Sound familiar? Yup. The traditional conclusion would be that in tough economic times with an unpopular administration, the “out” party wins the election (e.g. 1980, 1992). So the McCain team, with limited resources but increased focus, is trying to combat that. How? In part, by making the case that Obama and his tax-hiking plans will only make things worse. Or, as Steve Forbes, put it ” devastate the American economy.”
If McCain can convince voters that he is not the do-nothing Bush clone Obama makes him out to be and that Obama’s economic ideas are retreads of the last 40 years of liberalism, he has a fighting chance. But that’s a tall order for any campaign, let alone one which is going to be badly outspent in ads.
Meanwhile, the cat is coming out of the bag — slowly, limb by limb — on Obama’s Iraq switcheroo. (Some solid advice about how to do a better job of getting himself out of his untenable position is here.) Bret Stephens notes that this would be the latest in the line of Obama strategies. (“Previous strategies include his January 2007 call for a complete withdrawal by March 2008, followed by his March 2008 call for a complete withdrawal by July 2010, or 16 months after he takes office.”) But the Washington Post is nervous that he is finding it hard to drop the “the strident and rigid posture he struck during the primary campaign” for fear of offending his leftwing base. And today he is back to talking about his sixteen-month withdrawal plan. (When he talks to a Democratic audience all references to deferring to commanders and recognizing the developments brought about by the surge disappear.)

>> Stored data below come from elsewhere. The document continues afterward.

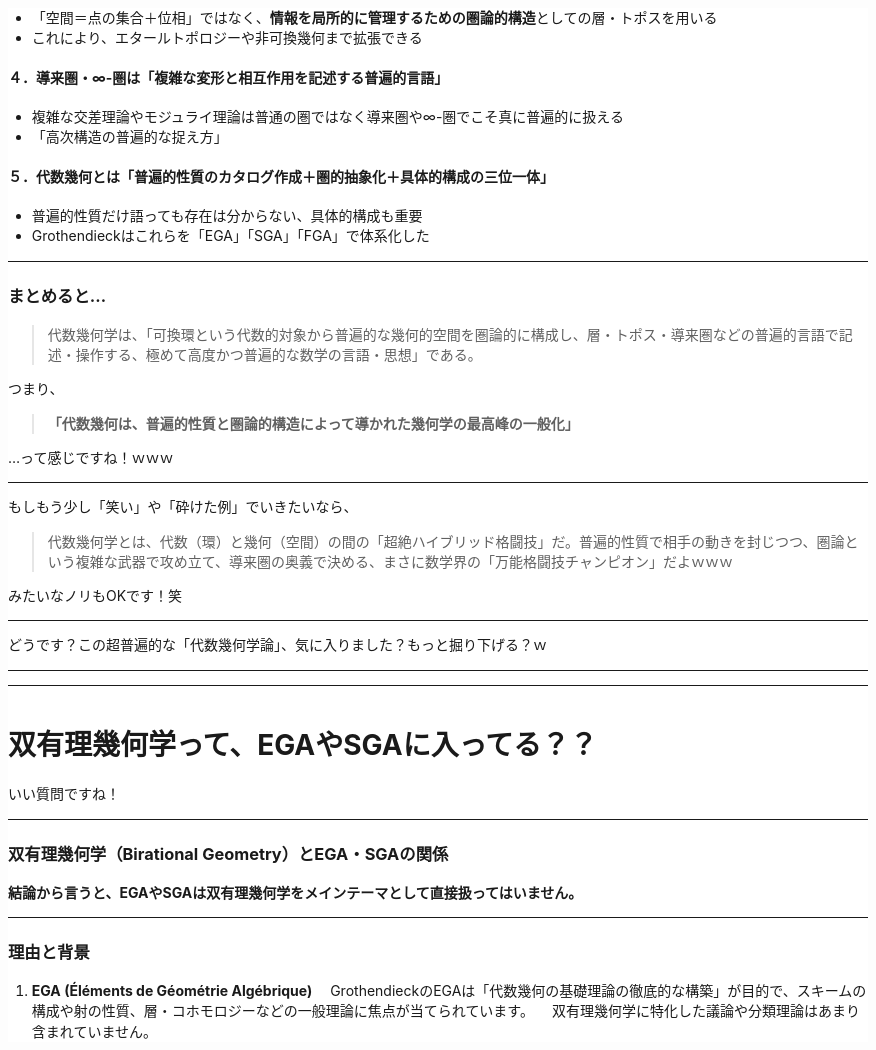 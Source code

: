 * 「空間＝点の集合＋位相」ではなく、**情報を局所的に管理するための圏論的構造**としての層・トポスを用いる
* これにより、エタールトポロジーや非可換幾何まで拡張できる

#### ４．導来圏・∞-圏は「複雑な変形と相互作用を記述する普遍的言語」

* 複雑な交差理論やモジュライ理論は普通の圏ではなく導来圏や∞-圏でこそ真に普遍的に扱える
* 「高次構造の普遍的な捉え方」

#### ５．代数幾何とは「普遍的性質のカタログ作成＋圏的抽象化＋具体的構成の三位一体」

* 普遍的性質だけ語っても存在は分からない、具体的構成も重要
* Grothendieckはこれらを「EGA」「SGA」「FGA」で体系化した

---

### まとめると…

> 代数幾何学は、「可換環という代数的対象から普遍的な幾何的空間を圏論的に構成し、層・トポス・導来圏などの普遍的言語で記述・操作する、極めて高度かつ普遍的な数学の言語・思想」である。

つまり、

> **「代数幾何は、普遍的性質と圏論的構造によって導かれた幾何学の最高峰の一般化」**

…って感じですね！ｗｗｗ

---

もしもう少し「笑い」や「砕けた例」でいきたいなら、

> 代数幾何学とは、代数（環）と幾何（空間）の間の「超絶ハイブリッド格闘技」だ。普遍的性質で相手の動きを封じつつ、圏論という複雑な武器で攻め立て、導来圏の奥義で決める、まさに数学界の「万能格闘技チャンピオン」だよｗｗｗ

みたいなノリもOKです！笑

---

どうです？この超普遍的な「代数幾何学論」、気に入りました？もっと掘り下げる？ｗ

---
---

# 双有理幾何学って、EGAやSGAに入ってる？？

いい質問ですね！

---

### 双有理幾何学（Birational Geometry）とEGA・SGAの関係

**結論から言うと、EGAやSGAは双有理幾何学をメインテーマとして直接扱ってはいません。**

---

### 理由と背景

1. **EGA (Éléments de Géométrie Algébrique)**
   　GrothendieckのEGAは「代数幾何の基礎理論の徹底的な構築」が目的で、スキームの構成や射の性質、層・コホモロジーなどの一般理論に焦点が当てられています。
   　双有理幾何学に特化した議論や分類理論はあまり含まれていません。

He’s now going to let the commanders call the shots. It’s a far cry from what he said in the Philadelphia debate a few months ago when he said he’d be calling the shots and sending new orders, but that was then and this is now. As Jake Tapper observed of Obama’s newfound concern for military advice and Iraqi troop levels:
I have never heard Obama tell a crowd of Oregon liberals that he plans on consulting with David Petraeus. And as for Obama’s concern about whether or not there are enough combat-ready Iraqi troops — this is one of the major reasons why U.S. troops remain in Iraq.” Although his own advisors were warning of the dangers of a precipitous withdrawal for some time, Obama never let on publicly that he agreed with them.
As for the complete change of heart by Obama, I would concur with Jonathan Martin, who writes:
It was perhaps inevitable that he would move to the middle on this issue — and Samantha Power accidentally revealed as much during the primary — but this will be the first and best indicator as to just how hungry the Democratic base is to get back the White House. If they give him a pass on this, the central issue on which he based his candidacy and that which about the left has come to despise the Bush administration, he’s got some real running room on the way to November.
Will the same pundit crowd that cheered Obama’s wholehearted (at the time) opposition to the surge, his disregard for the advice of military commanders, and his great insight that Iraq was not worth fighting for at least give up the pretense that Obama is some brave visionary, above mere mortal politicians who flip-flop for political convenience? Unlikely. I’m sure his willful disregard for everything he said previously and the cynical use of each position he deployed to defeat Hillary Clinton has just endeared him that much more to his fans. He’s high minded and conniving all at once! It’s not hypocrisy — it’s the New Politics!